Rewrite the Rules: Fixing the Assignment, Not Just the Attitude
By Carter F. Smith | carterfsmith.com
Let me say it plain: I don’t want to spend my career playing grammar cop to an army of language models. I’d rather fix the job than police the tools. That’s what Rewrite the Rules is about.
If you read my last post (Beyond Detection), you know I’m not here to scold students for using AI. I’m here to understand what its use says about what we’ve built. Because frankly, some of our assignments are just begging for automation.
That’s not a dig. It’s a pattern I’ve seen—over and over again, in cases and classrooms alike. If a task is boring, predictable, easily gamed, and high-stakes with low feedback? It will be exploited. Not by the worst students, but often by the most efficient ones.
So I stopped asking “How do I catch them?” and started asking “Why does this prompt need to exist in the first place?”
That shift—right there—is what Rewrite the Rules walks through.
We talk about redesigning assignments not as an act of defense, but of intention. We focus on how to make writing harder to fake and easier to own. And I don’t mean “harder” like more pages or tighter deadlines. I mean assignments that push students to reflect, to integrate, to say something no machine could say.
We tackle feedback, rubrics, and grading structures that emphasize process over product.

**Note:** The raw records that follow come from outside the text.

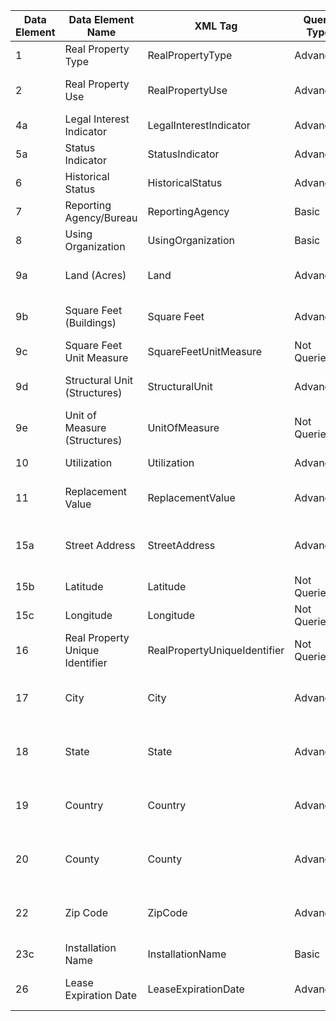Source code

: | Data Element | Data Element Name               | XML Tag                      | Query Type  | Dependency                  | Look & Feel                     | Tool Tips | API Call                        | Query String
|  ----------- | ------------------------------- | ---------------------------- | ----------- | --------------------------- | ------------------------------- | --------- | ------------------------------- |------------------
| 1            | Real Property Type              | RealPropertyType             | Advanced    | None                        | Drop Down                       |           | /facility/getPropertyType       |property_type=1,2,3
| 2            | Real Property Use               | RealPropertyUse              | Advanced    | Real Property Type          | Drop Down                       |           | /facility/getPropertyUse        |property_use=1:1,2:3
| 4a           | Legal Interest Indicator        | LegalInterestIndicator       | Advanced    | None                        | Drop Down                       |           | /facility/getLegalInterest      |leagl_interest=1,2
| 5a           | Status Indicator                | StatusIndicator              | Advanced    | None                        | Drop Down                       |           | /facility/getAssetStatus        |asset_satatus=1,2
| 6            | Historical Status               | HistoricalStatus             | Advanced    | None                        | Drop Down                       |           | /facility/getHistoricalStatus   |historical_status=1,2
| 7            | Reporting Agency/Bureau         | ReportingAgency              | Basic       | None                        | Drop Down                       |           | Basic Query                     |
| 8            | Using Organization              | UsingOrganization            | Basic       | None                        | Drop Down                       |           | Basic Query                     |
| 9a           | Land (Acres)                    | Land                         | Advanced    | None                        | Slider (Min, Max)               |           | /facility/getMaxAcres           |acres=10,20
| 9b           | Square Feet (Buildings)         | Square Feet                  | Advanced    | Square Feet Unit of Measure | Slider (Min, Max)               |           | /facility/getMaxSqFt            |square_feet=100,1000
| 9c           | Square Feet Unit Measure        | SquareFeetUnitMeasure        | Not Queried | Square Feet (Building)      | N/A                             |           | N/A                             |
| 9d           | Structural Unit (Structures)    | StructuralUnit               | Advanced    | Square Feet Unit of Measure | Slider (Min, Max)               |           | /facility/getMaxStructuralUnits |structural_units=10,200
| 9e           | Unit of Measure (Structures)    | UnitOfMeasure                | Not Queried | Square Feet (Structures)    | N/A                             |           | N/A                             |
| 10           | Utilization                     | Utilization                  | Advanced    | None                        | Drop Down                       |           | /facility/getUtilization        |utilization=1,2
| 11           | Replacement Value               | ReplacementValue             | Advanced    | None                        | Slider (Min, Max)               |           | /facility/getMaxRplValue        |replacement_value=100,200
| 15a          | Street Address                  | StreetAddress                | Advanced    | City                        | Location form fill in Free form |           | /facility/getStreetAddress      |street_address=1,2
| 15b          | Latitude                        | Latitude                     | Not Queried | None                        | N/A                             |           | N/A                             |
| 15c          | Longitude                       | Longitude                    | Not Queried | None                        | N/A                             |           | N/A                             |
| 16           | Real Property Unique Identifier | RealPropertyUniqueIdentifier | Not Queried | None                        | Drop Down                       |           | /facility/getPropertyUID        |
| 17           | City                            | City                         | Advanced    | State                       | Location form fill in Drop Down |           | /facility/getCity               |city=1,2,3
| 18           | State                           | State                        | Advanced    | Country                     | Location form fill in Drop Down |           | /facility/getState              |state=1,2
| 19           | Country                         | Country                      | Advanced    | None                        | Location form fill in Drop Down |           | /facility/getCountry            |country=1,2
| 20           | County                          | County                       | Advanced    | State                       | Location form fill in Drop Down |           | /facility/getCounty             |county=1,2
| 22           | Zip Code                        | ZipCode                      | Advanced    | None                        | Location form fill in Free Form |           | /facility/getZipCode            |zipcode=1,2,3
| 23c          | Installation Name               | InstallationName             | Basic       | Bureau                      | Drop Down                       |           | Basic Query                     |
| 26           | Lease Expiration Date           | LeaseExpirationDate          | Advanced    | None                        | Calendar (Min, Max)             |           | N/A                             |lease_expiration_date=1,2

Because when students know you’re evaluating their thinking, not just their typing, they approach the work differently.
You can’t expect a reflection paper if you never built in a moment for them to reflect. You can’t expect transparency about AI if they think it’ll get them a zero.

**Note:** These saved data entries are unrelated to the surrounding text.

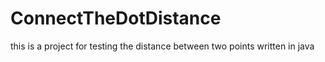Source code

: # ConnectTheDotDistance
this is a project for testing the distance between two points written in java
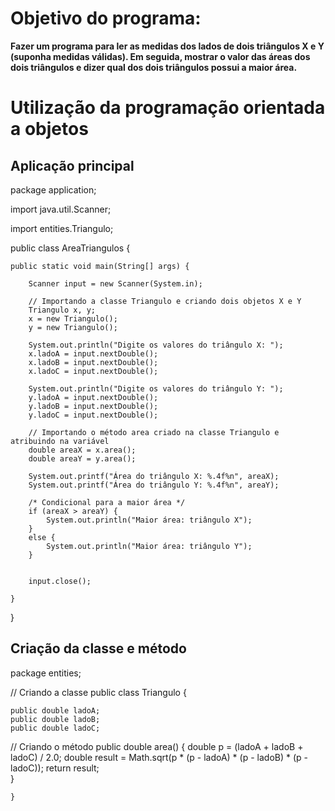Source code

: # Objetivo do programa:

<b>Fazer um programa para ler as medidas dos lados de dois triângulos X e Y (suponha medidas válidas). 
Em seguida, mostrar o valor das áreas dos dois triângulos e dizer qual dos dois triângulos possui a maior área.</b>

# Utilização da programação orientada a objetos

## Aplicação principal

package application;

import java.util.Scanner;

import entities.Triangulo;

public class AreaTriangulos {

	public static void main(String[] args) {
		
		Scanner input = new Scanner(System.in);
		
		// Importando a classe Triangulo e criando dois objetos X e Y
		Triangulo x, y;
		x = new Triangulo();
		y = new Triangulo();
		
		System.out.println("Digite os valores do triângulo X: ");
		x.ladoA = input.nextDouble();
		x.ladoB = input.nextDouble();
		x.ladoC = input.nextDouble();
		
		System.out.println("Digite os valores do triângulo Y: ");
		y.ladoA = input.nextDouble();
		y.ladoB = input.nextDouble();
		y.ladoC = input.nextDouble();

		// Importando o método area criado na classe Triangulo e atribuindo na variável
		double areaX = x.area();	
		double areaY = y.area();
		
		System.out.printf("Área do triângulo X: %.4f%n", areaX);
		System.out.printf("Área do triângulo Y: %.4f%n", areaY);
		
		/* Condicional para a maior área */
		if (areaX > areaY) {
			System.out.println("Maior área: triângulo X");
		}
		else {
			System.out.println("Maior área: triângulo Y");
		}
		
		
		input.close();

	}

}

## Criação da classe e método

package entities;

// Criando a classe
public class Triangulo {

	public double ladoA;
	public double ladoB;
	public double ladoC;

 // Criando o método
	public double area() {
		double p = (ladoA + ladoB + ladoC) / 2.0;
		double result = Math.sqrt(p * (p - ladoA) * (p - ladoB) * (p - ladoC));
		return result;		
	}

	}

We built a toolkit—rubrics, process trackers, disclosure language. All freely available [here]. Faculty left with revised prompts and (I hope) a little less anxiety and a little more curiosity.
Because this isn’t a war on AI. It’s a call to build better structures, together.
And if that sounds too soft? I’ll remind you: when we redesigned field interview forms in the CID, it wasn’t because we liked paper cuts. It was because the old ones weren’t getting us what we needed.
Same principle. Better design = better outcomes. And sometimes fewer lies.